A decline in estrogen production affects the amount of calcium in the bones, which can decrease bone density, leading to osteoporosis. It can also make one more susceptible to hip, spine, and other bone injuries.
To keep your bones healthy, try eating foods rich in calcium, such as dairy products or dark leafy greens, take vitamin D supplements and exercise regularly. It would also be advised to reduce alcohol and nicotine intake as much as possible.
6. Does it come with weight gain?
Changes in hormone levels combined with the effects of aging lead to weight gain in many women, but you can always counter this with a healthy diet and exercise.
7. Is heart disease linked to menopause?
Some women’s arteries become less flexible during the menopause, which affects blood flow, so they might experience heart conditions such as dizziness or cardiac palpitations.
By continuing to applying common sense in watching your weight and being careful about what you eat, exercising, and not smoking will greatly reduce this risk.
8. Will I experience the same symptoms as my mother, sister, or friends?
The symptoms of menopause vary from one person to another, even across members of the same family. How old you are when you start menopause, and how quickly ovary function is affected, differs a lot from person to person, so your case might be very different from that of your mother, sister or best friend.
To help you understand your symptoms and to find ways of managing them which will work with your lifestyle, consult your doctor.
9. How will I know if I am going through menopause if I’ve had my uterus removed?
If your uterus has been surgically removed through a hysterectomy, you may not actually know you’re going through menopause at all unless you experience hot flashes.

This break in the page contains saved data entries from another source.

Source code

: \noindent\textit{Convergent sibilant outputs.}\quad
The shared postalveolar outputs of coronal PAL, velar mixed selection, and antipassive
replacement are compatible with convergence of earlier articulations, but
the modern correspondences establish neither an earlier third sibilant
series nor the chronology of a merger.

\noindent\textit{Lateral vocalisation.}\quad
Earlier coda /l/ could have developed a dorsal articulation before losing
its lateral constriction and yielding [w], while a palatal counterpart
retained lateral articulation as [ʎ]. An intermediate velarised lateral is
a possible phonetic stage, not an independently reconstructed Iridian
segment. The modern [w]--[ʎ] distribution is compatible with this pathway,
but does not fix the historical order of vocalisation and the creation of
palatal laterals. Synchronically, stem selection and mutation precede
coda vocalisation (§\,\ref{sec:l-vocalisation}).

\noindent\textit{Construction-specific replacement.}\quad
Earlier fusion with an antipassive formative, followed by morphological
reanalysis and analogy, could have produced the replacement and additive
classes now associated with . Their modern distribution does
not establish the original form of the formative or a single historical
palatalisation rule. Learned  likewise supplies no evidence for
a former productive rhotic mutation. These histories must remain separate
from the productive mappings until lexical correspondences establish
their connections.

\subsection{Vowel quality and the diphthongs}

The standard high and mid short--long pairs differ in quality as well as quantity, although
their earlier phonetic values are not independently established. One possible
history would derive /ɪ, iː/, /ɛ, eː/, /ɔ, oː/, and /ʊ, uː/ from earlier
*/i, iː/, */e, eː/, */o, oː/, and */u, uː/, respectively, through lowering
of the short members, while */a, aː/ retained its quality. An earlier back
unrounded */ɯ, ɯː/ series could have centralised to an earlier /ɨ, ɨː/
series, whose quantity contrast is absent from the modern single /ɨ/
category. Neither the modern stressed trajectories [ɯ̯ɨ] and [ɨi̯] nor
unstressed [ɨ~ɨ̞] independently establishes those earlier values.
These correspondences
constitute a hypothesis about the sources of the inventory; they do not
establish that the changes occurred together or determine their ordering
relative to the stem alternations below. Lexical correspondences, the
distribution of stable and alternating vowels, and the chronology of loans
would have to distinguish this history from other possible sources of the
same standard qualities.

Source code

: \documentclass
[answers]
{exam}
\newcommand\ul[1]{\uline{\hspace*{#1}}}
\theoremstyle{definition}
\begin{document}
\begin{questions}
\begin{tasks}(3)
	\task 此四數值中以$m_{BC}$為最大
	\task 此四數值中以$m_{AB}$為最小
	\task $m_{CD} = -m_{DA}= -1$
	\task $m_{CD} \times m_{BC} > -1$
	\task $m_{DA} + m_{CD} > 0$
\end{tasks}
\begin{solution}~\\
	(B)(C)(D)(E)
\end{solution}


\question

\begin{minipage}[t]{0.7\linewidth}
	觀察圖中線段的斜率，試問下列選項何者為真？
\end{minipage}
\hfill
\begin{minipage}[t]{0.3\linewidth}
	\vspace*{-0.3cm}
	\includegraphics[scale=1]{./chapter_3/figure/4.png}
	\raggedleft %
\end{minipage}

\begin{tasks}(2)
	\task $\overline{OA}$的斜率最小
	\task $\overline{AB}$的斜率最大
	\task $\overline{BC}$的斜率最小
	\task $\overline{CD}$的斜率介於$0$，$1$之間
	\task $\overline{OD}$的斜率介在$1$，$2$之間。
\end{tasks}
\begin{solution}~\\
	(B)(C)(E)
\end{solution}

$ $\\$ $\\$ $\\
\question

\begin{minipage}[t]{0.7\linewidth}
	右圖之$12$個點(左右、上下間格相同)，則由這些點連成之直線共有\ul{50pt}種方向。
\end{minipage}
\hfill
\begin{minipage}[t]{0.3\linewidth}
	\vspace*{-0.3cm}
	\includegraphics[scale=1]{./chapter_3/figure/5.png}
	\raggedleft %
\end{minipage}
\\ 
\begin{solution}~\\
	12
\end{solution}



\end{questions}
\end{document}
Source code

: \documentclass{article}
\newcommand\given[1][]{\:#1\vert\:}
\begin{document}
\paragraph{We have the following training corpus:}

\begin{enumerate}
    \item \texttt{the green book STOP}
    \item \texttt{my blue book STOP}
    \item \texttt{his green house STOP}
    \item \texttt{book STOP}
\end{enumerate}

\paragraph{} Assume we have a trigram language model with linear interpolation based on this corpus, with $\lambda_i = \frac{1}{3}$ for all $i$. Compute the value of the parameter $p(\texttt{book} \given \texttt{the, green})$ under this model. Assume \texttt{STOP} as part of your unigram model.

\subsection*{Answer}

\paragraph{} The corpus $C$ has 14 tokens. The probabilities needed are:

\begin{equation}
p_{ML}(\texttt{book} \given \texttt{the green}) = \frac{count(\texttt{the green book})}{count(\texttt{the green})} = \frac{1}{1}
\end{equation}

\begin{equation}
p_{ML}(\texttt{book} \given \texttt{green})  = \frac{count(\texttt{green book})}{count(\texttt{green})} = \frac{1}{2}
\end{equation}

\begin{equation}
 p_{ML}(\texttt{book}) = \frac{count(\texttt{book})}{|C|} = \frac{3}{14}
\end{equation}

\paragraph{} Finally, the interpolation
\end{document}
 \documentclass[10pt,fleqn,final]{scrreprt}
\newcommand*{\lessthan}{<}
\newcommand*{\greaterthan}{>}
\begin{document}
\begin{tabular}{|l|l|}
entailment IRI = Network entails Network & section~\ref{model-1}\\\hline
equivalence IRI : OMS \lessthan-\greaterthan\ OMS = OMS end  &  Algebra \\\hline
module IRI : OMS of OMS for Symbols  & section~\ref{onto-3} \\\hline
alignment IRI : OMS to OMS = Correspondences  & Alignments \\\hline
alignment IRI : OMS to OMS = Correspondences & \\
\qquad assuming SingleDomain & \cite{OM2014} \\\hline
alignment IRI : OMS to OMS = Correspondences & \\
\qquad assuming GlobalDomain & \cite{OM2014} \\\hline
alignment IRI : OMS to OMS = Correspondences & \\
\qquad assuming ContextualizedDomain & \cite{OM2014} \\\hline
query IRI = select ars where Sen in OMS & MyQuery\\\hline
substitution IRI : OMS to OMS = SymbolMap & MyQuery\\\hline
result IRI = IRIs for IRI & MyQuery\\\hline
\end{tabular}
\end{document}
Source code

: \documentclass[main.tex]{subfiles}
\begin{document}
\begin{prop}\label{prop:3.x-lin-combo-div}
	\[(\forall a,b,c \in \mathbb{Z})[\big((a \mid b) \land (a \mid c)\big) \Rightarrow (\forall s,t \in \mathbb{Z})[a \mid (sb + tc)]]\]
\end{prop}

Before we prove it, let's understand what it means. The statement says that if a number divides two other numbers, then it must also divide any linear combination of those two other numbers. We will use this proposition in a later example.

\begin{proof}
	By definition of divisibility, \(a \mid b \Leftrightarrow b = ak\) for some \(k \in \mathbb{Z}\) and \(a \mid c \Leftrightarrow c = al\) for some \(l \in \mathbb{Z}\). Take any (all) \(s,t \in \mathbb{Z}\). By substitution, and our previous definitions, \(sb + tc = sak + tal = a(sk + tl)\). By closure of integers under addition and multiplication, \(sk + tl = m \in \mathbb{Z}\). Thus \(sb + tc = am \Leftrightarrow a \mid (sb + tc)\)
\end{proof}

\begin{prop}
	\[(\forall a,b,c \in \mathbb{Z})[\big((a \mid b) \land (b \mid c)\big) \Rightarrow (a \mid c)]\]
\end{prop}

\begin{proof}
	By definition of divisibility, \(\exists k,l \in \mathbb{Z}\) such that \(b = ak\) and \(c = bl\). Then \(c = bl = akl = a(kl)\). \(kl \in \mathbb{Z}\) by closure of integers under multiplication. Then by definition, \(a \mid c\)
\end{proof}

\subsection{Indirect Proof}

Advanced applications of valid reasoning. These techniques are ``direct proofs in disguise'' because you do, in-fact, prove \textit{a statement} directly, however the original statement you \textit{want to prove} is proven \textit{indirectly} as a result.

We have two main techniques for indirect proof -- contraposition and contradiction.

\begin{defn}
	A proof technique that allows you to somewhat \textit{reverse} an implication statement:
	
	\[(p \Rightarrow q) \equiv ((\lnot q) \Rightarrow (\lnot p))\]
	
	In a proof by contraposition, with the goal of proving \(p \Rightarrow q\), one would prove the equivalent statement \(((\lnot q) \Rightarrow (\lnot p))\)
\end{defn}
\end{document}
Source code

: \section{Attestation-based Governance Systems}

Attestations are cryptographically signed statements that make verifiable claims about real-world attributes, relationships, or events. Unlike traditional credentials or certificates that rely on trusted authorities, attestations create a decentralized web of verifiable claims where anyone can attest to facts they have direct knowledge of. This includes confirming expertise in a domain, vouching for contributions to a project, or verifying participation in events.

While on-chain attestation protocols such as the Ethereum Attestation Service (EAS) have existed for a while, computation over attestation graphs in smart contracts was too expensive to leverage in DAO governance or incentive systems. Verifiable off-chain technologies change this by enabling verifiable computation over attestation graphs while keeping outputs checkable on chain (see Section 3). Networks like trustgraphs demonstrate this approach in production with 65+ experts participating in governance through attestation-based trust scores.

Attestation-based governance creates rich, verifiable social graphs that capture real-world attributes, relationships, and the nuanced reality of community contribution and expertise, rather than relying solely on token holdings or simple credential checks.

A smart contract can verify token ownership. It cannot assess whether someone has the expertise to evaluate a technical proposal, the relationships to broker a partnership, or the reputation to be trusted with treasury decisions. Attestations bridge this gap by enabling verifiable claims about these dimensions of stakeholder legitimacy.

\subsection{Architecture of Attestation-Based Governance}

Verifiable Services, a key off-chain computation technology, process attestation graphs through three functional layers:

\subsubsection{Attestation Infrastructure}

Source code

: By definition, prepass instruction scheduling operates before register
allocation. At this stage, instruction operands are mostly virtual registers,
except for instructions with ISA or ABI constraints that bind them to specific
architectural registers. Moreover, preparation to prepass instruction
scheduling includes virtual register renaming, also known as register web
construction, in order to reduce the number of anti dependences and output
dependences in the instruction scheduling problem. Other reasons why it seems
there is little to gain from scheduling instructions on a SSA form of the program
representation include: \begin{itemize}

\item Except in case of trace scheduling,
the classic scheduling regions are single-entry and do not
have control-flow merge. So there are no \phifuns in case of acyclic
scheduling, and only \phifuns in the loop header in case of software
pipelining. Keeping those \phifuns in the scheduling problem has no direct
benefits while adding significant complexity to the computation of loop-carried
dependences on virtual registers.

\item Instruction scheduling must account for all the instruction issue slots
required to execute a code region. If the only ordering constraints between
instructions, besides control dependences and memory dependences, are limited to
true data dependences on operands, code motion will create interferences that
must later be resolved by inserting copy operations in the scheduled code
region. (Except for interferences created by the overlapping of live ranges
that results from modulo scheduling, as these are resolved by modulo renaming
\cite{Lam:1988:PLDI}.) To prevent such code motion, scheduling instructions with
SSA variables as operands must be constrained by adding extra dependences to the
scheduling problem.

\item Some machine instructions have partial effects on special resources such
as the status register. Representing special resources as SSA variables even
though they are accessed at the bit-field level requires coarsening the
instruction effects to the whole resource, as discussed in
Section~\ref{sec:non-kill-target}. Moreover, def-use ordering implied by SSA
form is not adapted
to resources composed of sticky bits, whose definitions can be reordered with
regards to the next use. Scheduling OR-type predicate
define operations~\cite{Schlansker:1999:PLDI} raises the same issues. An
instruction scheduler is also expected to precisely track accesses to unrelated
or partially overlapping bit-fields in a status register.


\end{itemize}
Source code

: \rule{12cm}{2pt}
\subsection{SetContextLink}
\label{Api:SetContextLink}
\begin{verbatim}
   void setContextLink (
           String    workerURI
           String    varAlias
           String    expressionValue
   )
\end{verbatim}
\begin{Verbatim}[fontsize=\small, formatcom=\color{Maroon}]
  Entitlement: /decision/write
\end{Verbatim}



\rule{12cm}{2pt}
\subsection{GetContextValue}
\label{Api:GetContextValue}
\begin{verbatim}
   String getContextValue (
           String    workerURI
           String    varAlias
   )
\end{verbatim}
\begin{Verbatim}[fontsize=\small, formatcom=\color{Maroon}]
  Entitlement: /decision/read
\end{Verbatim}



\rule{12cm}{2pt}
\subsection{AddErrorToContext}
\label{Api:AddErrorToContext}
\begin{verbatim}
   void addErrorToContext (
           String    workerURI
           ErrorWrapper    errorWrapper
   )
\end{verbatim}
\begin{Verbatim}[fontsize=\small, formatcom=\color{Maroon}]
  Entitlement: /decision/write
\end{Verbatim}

If you aren’t experiencing any symptoms, a blood test can determine ovary function. That way, doctors can find out your estrogen level, which can tell you and your doctor whether or not you’re at risk of osteoporosis, or at least determine whether or not you need a bone density assessment.
10. Is hormone replacement a safe option for management of menopause?
Several hormone therapies can help with hot flashes and the prevention of bone loss. Benefits and risks vary depending on the severity of the hot flashes and bone loss, but also a person’s general health. Always consult your doctor before trying any hormone therapies.
11. Are there non-hormonal options?
There are many lifestyle changes you can make to counter the changes menopause brings, but there are also alternative treatments which you might find helpful such as herbal therapies, self-hypnosis and acupuncture.
Menopause is just another natural part of a woman’s life cycle. It’s a time when your estrogen and progesterone levels decrease and the risk for certain conditions like osteoporosis or cardiovascular disease may increase. Maintaining a healthy diet and getting plenty of exercise, however, will go a long way in reducing those risks, avoiding unnecessary weight gain and will help with most symptoms.
If you experience symptoms that you have trouble managing and that affect your ability to function, you should always consult your doctor.